▶ Your task
Your response should contain every line from the data below that holds the string "testcase".

(Rendered images with source text)
····················

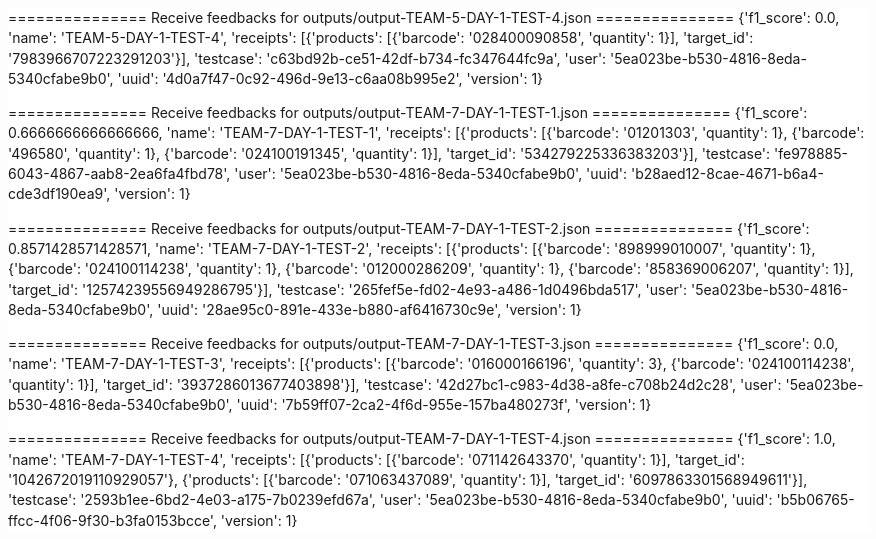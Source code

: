 =============== Receive feedbacks for outputs/output-TEAM-5-DAY-1-TEST-4.json ===============
{'f1_score': 0.0,
 'name': 'TEAM-5-DAY-1-TEST-4',
 'receipts': [{'products': [{'barcode': '028400090858', 'quantity': 1}],
               'target_id': '7983966707223291203'}],
 'testcase': 'c63bd92b-ce51-42df-b734-fc347644fc9a',
 'user': '5ea023be-b530-4816-8eda-5340cfabe9b0',
 'uuid': '4d0a7f47-0c92-496d-9e13-c6aa08b995e2',
 'version': 1}

=============== Receive feedbacks for outputs/output-TEAM-7-DAY-1-TEST-1.json ===============
{'f1_score': 0.6666666666666666,
 'name': 'TEAM-7-DAY-1-TEST-1',
 'receipts': [{'products': [{'barcode': '01201303', 'quantity': 1},
                            {'barcode': '496580', 'quantity': 1},
                            {'barcode': '024100191345', 'quantity': 1}],
               'target_id': '534279225336383203'}],
 'testcase': 'fe978885-6043-4867-aab8-2ea6fa4fbd78',
 'user': '5ea023be-b530-4816-8eda-5340cfabe9b0',
 'uuid': 'b28aed12-8cae-4671-b6a4-cde3df190ea9',
 'version': 1}

=============== Receive feedbacks for outputs/output-TEAM-7-DAY-1-TEST-2.json ===============
{'f1_score': 0.8571428571428571,
 'name': 'TEAM-7-DAY-1-TEST-2',
 'receipts': [{'products': [{'barcode': '898999010007', 'quantity': 1},
                            {'barcode': '024100114238', 'quantity': 1},
                            {'barcode': '012000286209', 'quantity': 1},
                            {'barcode': '858369006207', 'quantity': 1}],
               'target_id': '12574239556949286795'}],
 'testcase': '265fef5e-fd02-4e93-a486-1d0496bda517',
 'user': '5ea023be-b530-4816-8eda-5340cfabe9b0',
 'uuid': '28ae95c0-891e-433e-b880-af6416730c9e',
 'version': 1}

=============== Receive feedbacks for outputs/output-TEAM-7-DAY-1-TEST-3.json ===============
{'f1_score': 0.0,
 'name': 'TEAM-7-DAY-1-TEST-3',
 'receipts': [{'products': [{'barcode': '016000166196', 'quantity': 3},
                            {'barcode': '024100114238', 'quantity': 1}],
               'target_id': '3937286013677403898'}],
 'testcase': '42d27bc1-c983-4d38-a8fe-c708b24d2c28',
 'user': '5ea023be-b530-4816-8eda-5340cfabe9b0',
 'uuid': '7b59ff07-2ca2-4f6d-955e-157ba480273f',
 'version': 1}

=============== Receive feedbacks for outputs/output-TEAM-7-DAY-1-TEST-4.json ===============
{'f1_score': 1.0,
 'name': 'TEAM-7-DAY-1-TEST-4',
 'receipts': [{'products': [{'barcode': '071142643370', 'quantity': 1}],
               'target_id': '1042672019110929057'},
              {'products': [{'barcode': '071063437089', 'quantity': 1}],
               'target_id': '6097863301568949611'}],
 'testcase': '2593b1ee-6bd2-4e03-a175-7b0239efd67a',
 'user': '5ea023be-b530-4816-8eda-5340cfabe9b0',
 'uuid': 'b5b06765-ffcc-4f06-9f30-b3fa0153bcce',
 'version': 1}
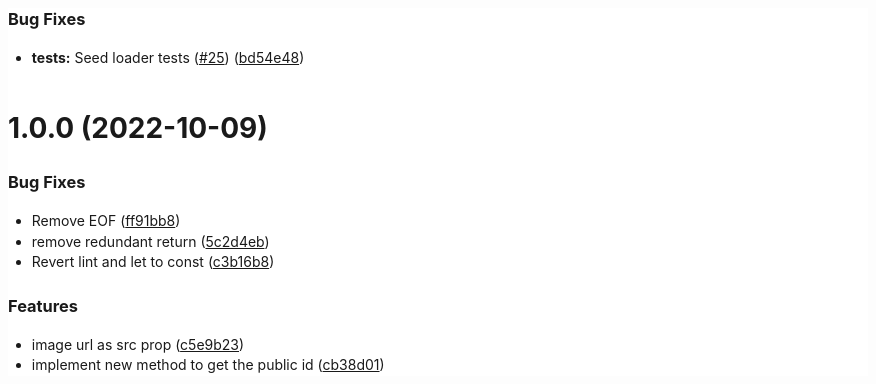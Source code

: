 
### Bug Fixes

* **tests:** Seed loader tests ([#25](https://github.com/cloudinary-community/next-cloudinary/issues/25)) ([bd54e48](https://github.com/cloudinary-community/next-cloudinary/commit/bd54e48f008dee612116e4eff29aef7500b20621))

# 1.0.0 (2022-10-09)


### Bug Fixes

* Remove EOF ([ff91bb8](https://github.com/cloudinary-community/next-cloudinary/commit/ff91bb8dbad2a18aa92154e6cf1a82c38b6975f0))
* remove redundant return ([5c2d4eb](https://github.com/cloudinary-community/next-cloudinary/commit/5c2d4eb63f6677b400e8a2935d665c0aee79efe8))
* Revert lint and let to const ([c3b16b8](https://github.com/cloudinary-community/next-cloudinary/commit/c3b16b8b7866c3948f9944a706958cd61cf07dd3))


### Features

* image url as src prop ([c5e9b23](https://github.com/cloudinary-community/next-cloudinary/commit/c5e9b2313710acb064b2ce6b50693cbd90ea5b56))
* implement new method to get the public id ([cb38d01](https://github.com/cloudinary-community/next-cloudinary/commit/cb38d01ee9feabd7cdd061669ec16572c393e9a5))
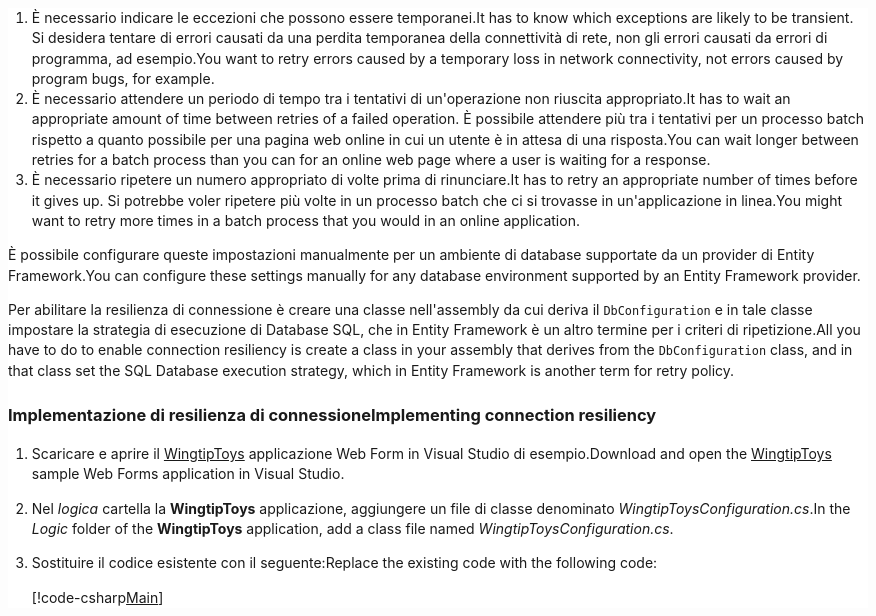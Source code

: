 1. <span data-ttu-id="9bd44-134">È necessario indicare le eccezioni che possono essere temporanei.</span><span class="sxs-lookup"><span data-stu-id="9bd44-134">It has to know which exceptions are likely to be transient.</span></span> <span data-ttu-id="9bd44-135">Si desidera tentare di errori causati da una perdita temporanea della connettività di rete, non gli errori causati da errori di programma, ad esempio.</span><span class="sxs-lookup"><span data-stu-id="9bd44-135">You want to retry errors caused by a temporary loss in network connectivity, not errors caused by program bugs, for example.</span></span>
2. <span data-ttu-id="9bd44-136">È necessario attendere un periodo di tempo tra i tentativi di un'operazione non riuscita appropriato.</span><span class="sxs-lookup"><span data-stu-id="9bd44-136">It has to wait an appropriate amount of time between retries of a failed operation.</span></span> <span data-ttu-id="9bd44-137">È possibile attendere più tra i tentativi per un processo batch rispetto a quanto possibile per una pagina web online in cui un utente è in attesa di una risposta.</span><span class="sxs-lookup"><span data-stu-id="9bd44-137">You can wait longer between retries for a batch process than you can for an online web page where a user is waiting for a response.</span></span>
3. <span data-ttu-id="9bd44-138">È necessario ripetere un numero appropriato di volte prima di rinunciare.</span><span class="sxs-lookup"><span data-stu-id="9bd44-138">It has to retry an appropriate number of times before it gives up.</span></span> <span data-ttu-id="9bd44-139">Si potrebbe voler ripetere più volte in un processo batch che ci si trovasse in un'applicazione in linea.</span><span class="sxs-lookup"><span data-stu-id="9bd44-139">You might want to retry more times in a batch process that you would in an online application.</span></span>

<span data-ttu-id="9bd44-140">È possibile configurare queste impostazioni manualmente per un ambiente di database supportate da un provider di Entity Framework.</span><span class="sxs-lookup"><span data-stu-id="9bd44-140">You can configure these settings manually for any database environment supported by an Entity Framework provider.</span></span>

<span data-ttu-id="9bd44-141">Per abilitare la resilienza di connessione è creare una classe nell'assembly da cui deriva il `DbConfiguration` e in tale classe impostare la strategia di esecuzione di Database SQL, che in Entity Framework è un altro termine per i criteri di ripetizione.</span><span class="sxs-lookup"><span data-stu-id="9bd44-141">All you have to do to enable connection resiliency is create a class in your assembly that derives from the `DbConfiguration` class, and in that class set the SQL Database execution strategy, which in Entity Framework is another term for retry policy.</span></span>

### <a name="implementing-connection-resiliency"></a><span data-ttu-id="9bd44-142">Implementazione di resilienza di connessione</span><span class="sxs-lookup"><span data-stu-id="9bd44-142">Implementing connection resiliency</span></span>

1. <span data-ttu-id="9bd44-143">Scaricare e aprire il [WingtipToys](https://go.microsoft.com/fwlink/?LinkID=389434&amp;clcid=0x409) applicazione Web Form in Visual Studio di esempio.</span><span class="sxs-lookup"><span data-stu-id="9bd44-143">Download and open the [WingtipToys](https://go.microsoft.com/fwlink/?LinkID=389434&amp;clcid=0x409) sample Web Forms application in Visual Studio.</span></span>
2. <span data-ttu-id="9bd44-144">Nel *logica* cartella la **WingtipToys** applicazione, aggiungere un file di classe denominato *WingtipToysConfiguration.cs*.</span><span class="sxs-lookup"><span data-stu-id="9bd44-144">In the *Logic* folder of the **WingtipToys** application, add a class file named *WingtipToysConfiguration.cs*.</span></span>
3. <span data-ttu-id="9bd44-145">Sostituire il codice esistente con il seguente:</span><span class="sxs-lookup"><span data-stu-id="9bd44-145">Replace the existing code with the following code:</span></span>  

    [!code-csharp[Main](aspnet-web-forms-connection-resiliency-and-command-interception/samples/sample1.cs)]
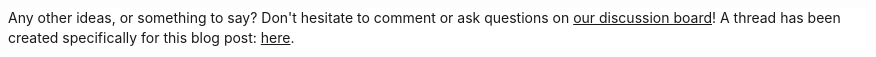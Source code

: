 Any other ideas, or something to say? Don't hesitate to comment or ask questions on [our discussion board](https://github.com/netobserv/network-observability-operator/discussions)! A thread has been created specifically for this blog post: [here](https://github.com/netobserv/network-observability-operator/discussions/438).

····················

▶ Response
 'testcase': 'c63bd92b-ce51-42df-b734-fc347644fc9a',
 'testcase': 'fe978885-6043-4867-aab8-2ea6fa4fbd78',
 'testcase': '265fef5e-fd02-4e93-a486-1d0496bda517',
 'testcase': '42d27bc1-c983-4d38-a8fe-c708b24d2c28',
 'testcase': '2593b1ee-6bd2-4e03-a175-7b0239efd67a',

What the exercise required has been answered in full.